I cannot but wonder that in these latter days, the powerful people who run our world are delighting in the reversal of God’s decree. According to the UK’s Migration Watch in 2017, net migration was 282,000. This is high, but not unmanageable. In fact, 630,000 arrived at our shores. 80k of these were Britons returning from abroad, and 349k emigrated from Britain, which gives us the net figure initially quoted. So 551,000 non-British people migrated to Britain from other nations. I have no doubt that many of these were skilled professionals or hard-working people prepared to do the jobs that British loafers disdain. I therefore make no comment about these individuals, but the over-all numbers are rather concerning and, I suspect, part of some grand design.

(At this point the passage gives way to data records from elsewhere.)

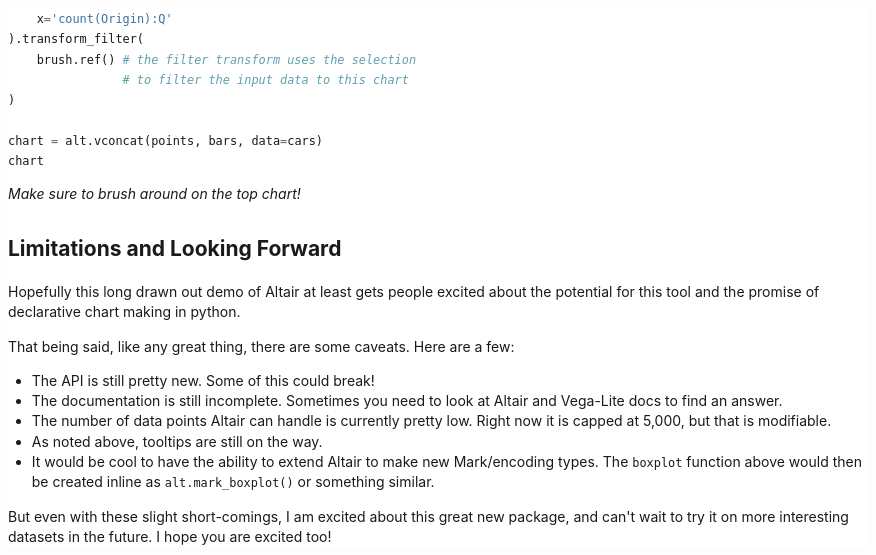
 ```python
    x='count(Origin):Q'
).transform_filter(
    brush.ref() # the filter transform uses the selection
                # to filter the input data to this chart
)

chart = alt.vconcat(points, bars, data=cars)
chart
```

_Make sure to brush around on the top chart!_

<div id="spec12"></div>

## Limitations and Looking Forward

Hopefully this long drawn out demo of Altair at least gets people excited about the potential for this tool and the promise of declarative chart making in python.

That being said, like any great thing, there are some caveats. Here are a few:

- The API is still pretty new. Some of this could break!
- The documentation is still incomplete. Sometimes you need to look at Altair and Vega-Lite docs to find an answer.
- The number of data points Altair can handle is currently pretty low. Right now it is capped at 5,000, but that is modifiable.
- As noted above, tooltips are still on the way.
- It would be cool to have the ability to extend Altair to make new Mark/encoding types. The `boxplot` function above would then be created inline as `alt.mark_boxplot()` or something similar.

But even with these slight short-comings, I am excited about this great new package, and can't wait to try it on more interesting datasets in the future. I hope you are excited too!
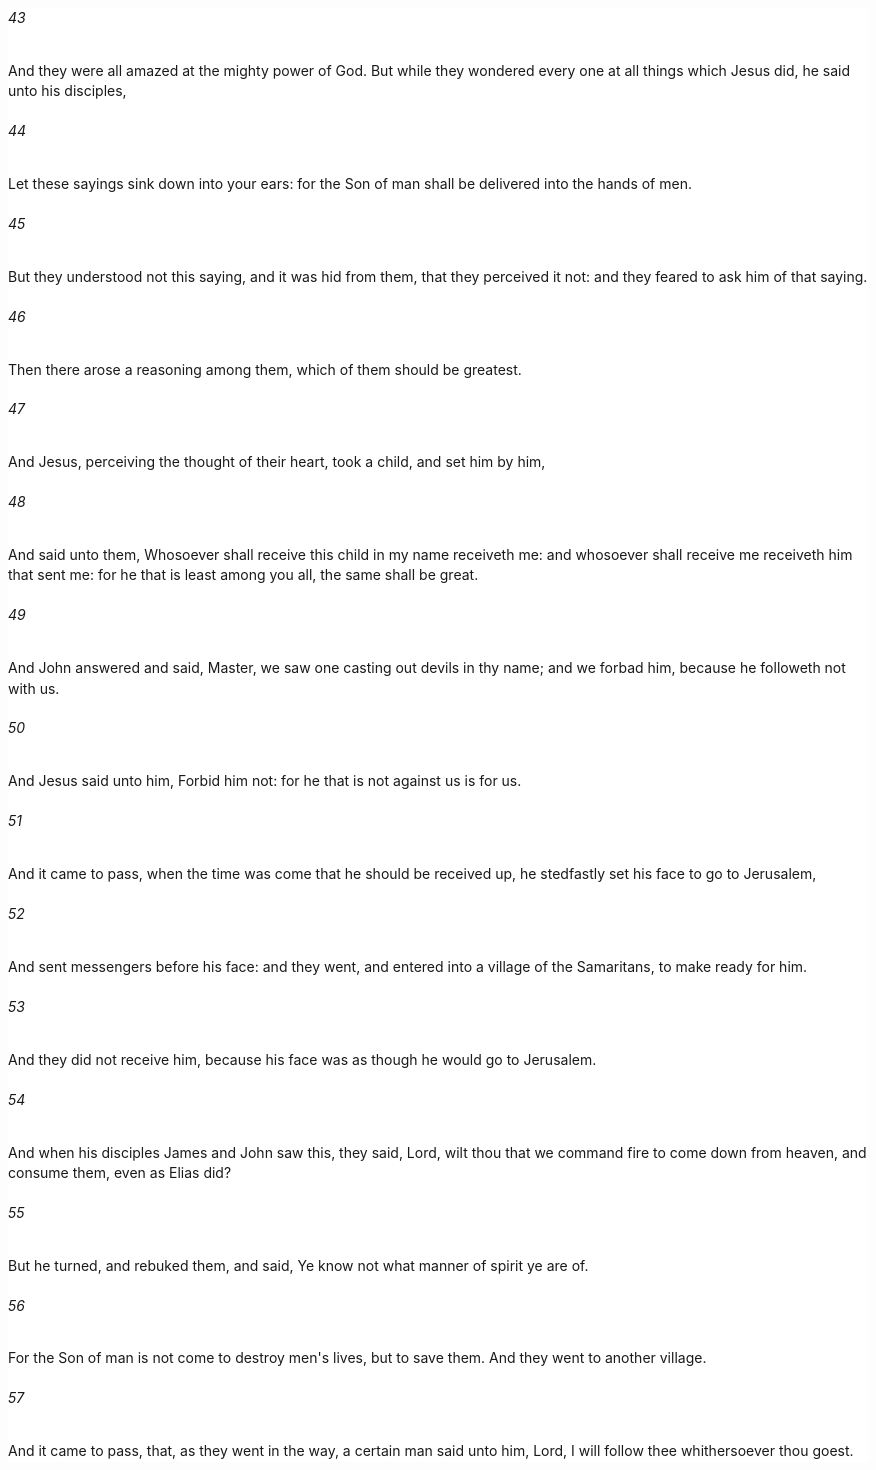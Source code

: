 ###### 43 
And they were all amazed at the mighty power of God. But while they wondered every one at all things which Jesus did, he said unto his disciples, 

###### 44 
Let these sayings sink down into your ears: for the Son of man shall be delivered into the hands of men. 

###### 45 
But they understood not this saying, and it was hid from them, that they perceived it not: and they feared to ask him of that saying. 

###### 46 
Then there arose a reasoning among them, which of them should be greatest. 

###### 47 
And Jesus, perceiving the thought of their heart, took a child, and set him by him, 

###### 48 
And said unto them, Whosoever shall receive this child in my name receiveth me: and whosoever shall receive me receiveth him that sent me: for he that is least among you all, the same shall be great. 

###### 49 
And John answered and said, Master, we saw one casting out devils in thy name; and we forbad him, because he followeth not with us. 

###### 50 
And Jesus said unto him, Forbid him not: for he that is not against us is for us. 

###### 51 
And it came to pass, when the time was come that he should be received up, he stedfastly set his face to go to Jerusalem, 

###### 52 
And sent messengers before his face: and they went, and entered into a village of the Samaritans, to make ready for him. 

###### 53 
And they did not receive him, because his face was as though he would go to Jerusalem. 

###### 54 
And when his disciples James and John saw this, they said, Lord, wilt thou that we command fire to come down from heaven, and consume them, even as Elias did? 

###### 55 
But he turned, and rebuked them, and said, Ye know not what manner of spirit ye are of. 

###### 56 
For the Son of man is not come to destroy men's lives, but to save them. And they went to another village. 

###### 57 
And it came to pass, that, as they went in the way, a certain man said unto him, Lord, I will follow thee whithersoever thou goest. 
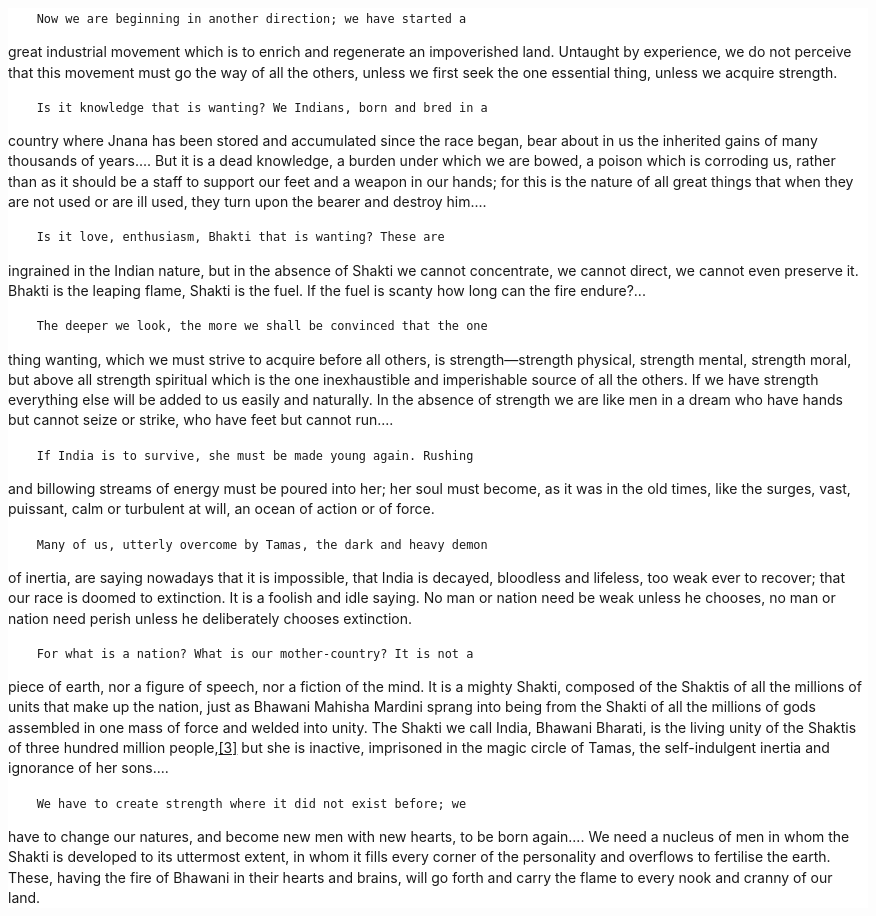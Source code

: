         Now we are beginning in another direction; we have started a
great industrial movement which is to enrich and regenerate an
impoverished land. Untaught by experience, we do not perceive that this
movement must go the way of all the others, unless we first seek the one
essential thing, unless we acquire strength.

        Is it knowledge that is wanting? We Indians, born and bred in a
country where Jnana has been stored and accumulated since the race
began, bear about in us the inherited gains of many thousands of
years.... But it is a dead knowledge, a burden under which we are bowed,
a poison which is corroding us, rather than as it should be a staff to
support our feet and a weapon in our hands; for this is the nature of
all great things that when they are not used or are ill used, they turn
upon the bearer and destroy him....

        Is it love, enthusiasm, Bhakti that is wanting? These are
ingrained in the Indian nature, but in the absence of Shakti we cannot
concentrate, we cannot direct, we cannot even preserve it. Bhakti is the
leaping flame, Shakti is the fuel. If the fuel is scanty how long can
the fire endure?...

        The deeper we look, the more we shall be convinced that the one
thing wanting, which we must strive to acquire before all others, is
strength—strength physical, strength mental, strength moral, but above
all strength spiritual which is the one inexhaustible and imperishable
source of all the others. If we have strength everything else will be
added to us easily and naturally. In the absence of strength we are like
men in a dream who have hands but cannot seize or strike, who have feet
but cannot run....

        If India is to survive, she must be made young again. Rushing
and billowing streams of energy must be poured into her; her soul must
become, as it was in the old times, like the surges, vast, puissant,
calm or turbulent at will, an ocean of action or of force.

        Many of us, utterly overcome by Tamas, the dark and heavy demon
of inertia, are saying nowadays that it is impossible, that India is
decayed, bloodless and lifeless, too weak ever to recover; that our race
is doomed to extinction. It is a foolish and idle saying. No man or
nation need be weak unless he chooses, no man or nation need perish
unless he deliberately chooses extinction.

        For what is a nation? What is our mother-country? It is not a
piece of earth, nor a figure of speech, nor a fiction of the mind. It is
a mighty Shakti, composed of the Shaktis of all the millions of units
that make up the nation, just as Bhawani Mahisha Mardini sprang into
being from the Shakti of all the millions of gods assembled in one mass
of force and welded into unity. The Shakti we call India, Bhawani
Bharati, is the living unity of the Shaktis of three hundred million
people,[\[3\]](#_ftn3) but she is inactive, imprisoned in the magic
circle of Tamas, the self-indulgent inertia and ignorance of her
sons....

        We have to create strength where it did not exist before; we
have to change our natures, and become new men with new hearts, to be
born again.... We need a nucleus of men in whom the Shakti is developed
to its uttermost extent, in whom it fills every corner of the
personality and overflows to fertilise the earth. These, having the fire
of Bhawani in their hearts and brains, will go forth and carry the flame
to every nook and cranny of our land.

Mass migration, except for genuine asylum, I believe is contrary to God’s design in Genesis 11; caring for asylum seekers, and migrants in general, is the duty of all people and Christians in particular. To steal the motto of the American Center for Immigration Studies: Low Immigration, Pro Immigrant. Consider Leviticus 19:33-34: 

‘When a stranger sojourns with you in your land, you shall not do him wrong. You shall treat the stranger who sojourns with you as the native among you, and you shall love him as yourself, for you were strangers in the land of Egypt: I am the Lord your God.’ Likewise reads Exodus 22:21: ‘You shall not wrong a sojourner or oppress him, for you were sojourners in the land of Egypt.’

This recent blurring of national boundaries is in preparation for a last ditch, Babel-like uniting of the world, during which the man of sin will set himself up against God. Contrary to Proverbs 22:28, which warns us against Remov[ing] the ancient landmark, which thy fathers have set, the old national boundaries will be ignored. When Jesus warned ‘For nation shall rise against nation, and kingdom against kingdom’ in Matthew 24:7, scholars have suggested it should be translated ‘ethnic group against ethnic group’. Like the toes of Nebuchadnezzar’s statue, mass immigration can create a disharmony and weakness:

And as the toes of the feet were partly of iron and partly of clay, so the kingdom shall be partly strong and partly fragile. As you saw iron mixed with ceramic clay, they will mingle with the seed of men; but they will not adhere to one another, just as iron does not mix with clay. (Daniel 7:42-43)

Nations will be disunited and ill-at-ease with themselves, as recent terrorist attacks performed by some migrants have recently demonstrated. If only there was a strong ruler to unite us once more, people will soon yearn. Satan will provide him, but the real Christ is surely coming; His kingdom is an everlasting kingdom, and shall not pass away. Like Babel’s tower and Daniel’s fourth kingdom, Christ’s holy people will constitute people of all tongues, nations and languages. Unlike those pan-national empires, the Church is united by the gospel and the grace of God found therein. As ‘a chosen people, a royal priesthood, a holy nation’, our earthly country of origin, skin colour and passport-issuer are entirely irrelevant. Mass migration does and will disrupt the status and stability of the old nation-states which will diminish them and pave the way for the Son of Perdition. On the other hand, people of all nationalities and colours mass migrating to Christ’s kingdom only brings more glory to God.

Then the kingdom and dominion,

And the greatness of the kingdoms under the whole heaven,

Shall be given to the people, the saints of the Most High.

His kingdom is an everlasting kingdom,

And all dominions shall serve and obey Him.